I have blogged about this before:
Just a couple of days back, my mother had packed my tiffin box with fruits and salad. I got busy with work and brought back the food home, untouched. After dinner, my mother started eating the leftovers.
“How come you are eating the pomegranate, I thought you didn’t like it. Never seen you having it.” I asked.
“It’s not that I don’t like it, slicing the vegetables and fruits is a pain. I give it to you and your father, but don’t bother slicing for myself.” she replied.
There are small (big) things that our mothers do for us. Sometimes it may be having the leftover rice for dinner because she is too tired after making rotis for the rest of us. Or maybe buying that ridiculously expensive dress that I was drooling at the mall, and then claiming that it was on a sale.
We notice that they do all of this. We just don’t thank them enough. If we did, how many thank yous would we owe them each day? And who says I love you and thank you every day anyway?

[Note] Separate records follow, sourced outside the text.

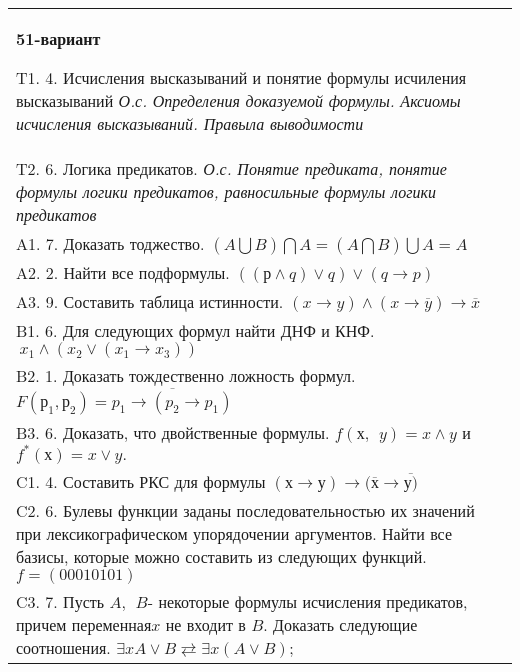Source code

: \documentclass{article}
\begin{document}
\begin{tabular}{m{17cm}}
\textbf{51-вариант}
\newline

T1. 4. Исчисления высказываний и понятие формулы исчиления высказываний \emph{О.с. Определения доказуемой формулы. Аксиомы исчисления высказываний. Правыла выводимости} \\
T2. 6. Логика предикатов. \emph{О.с. Понятие предиката, понятие формулы логики предикатов, равносильные формулы логики предикатов} \\
A1. 7. Доказать тоджество. \((A\bigcup B)\bigcap A = (A\bigcap B)\bigcup A = A\) \\
A2. 2. Найти все подформулы. \(\left( (р \land q) \vee q \right) \vee (q \rightarrow p)\) \\
A3. 9. Составить таблица истинности. \((x \rightarrow y) \land (x \rightarrow \overline{y}) \rightarrow \overline{x}\) \\
B1. 6. Для следующих формул найти ДНФ и КНФ. \(\ x_{1} \land (x_{2} \vee (x_{1} \rightarrow x_{3}))\) \\
B2. 1. Доказать тождественно ложность формул. \(F\left( р_{1},р_{2} \right) = \overline{p_{1} \rightarrow (p_{2} \rightarrow p_{1})}\) \\
B3. 6. Доказать, что двойственные формулы. \(f(х,\ \ y) = x \land y\) и \(f^{*}(х) = x \vee y.\) \\
C1. 4. Составить РКС для формулы \((х \rightarrow у) \rightarrow (\overline{х} \rightarrow \overline{у)}\) \\
C2. 6. Булевы функции заданы последовательностью их значений при лексикографическом упорядочении аргументов. Найти все базисы, которые можно составить из следующих функций. \(f = (00010101)\) \\
C3. 7. Пусть \(A,\ \ B\)- некоторые формулы исчисления предикатов, причем переменная\(x\) не входит в \(B\). Доказать следующие соотношения. \(\exists xA \vee B \rightleftarrows \exists x(A \vee B)\); \\

\end{tabular}
\vspace{1cm}
\end{document}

Today is my mother’s birthday. She does not check Facebook regularly. On her last to last birthday, I had to tell her that people have wished her on her timeline. She is supposed to reply or at least ‘like’ their post. She had asked me if she has to comment on their timeline or hers. On her last birthday, she had requested me to respond to all her birthday posts because what if she makes typos! I had refused. I told her she should learn. She will comment just fine. And she did. Perfectly! She has not subscribed to my blog because she does not check her emails. I doubt if she will read this post today. But I hope she does! 🙂
© 2017, Tanvi Sinha. All rights reserved.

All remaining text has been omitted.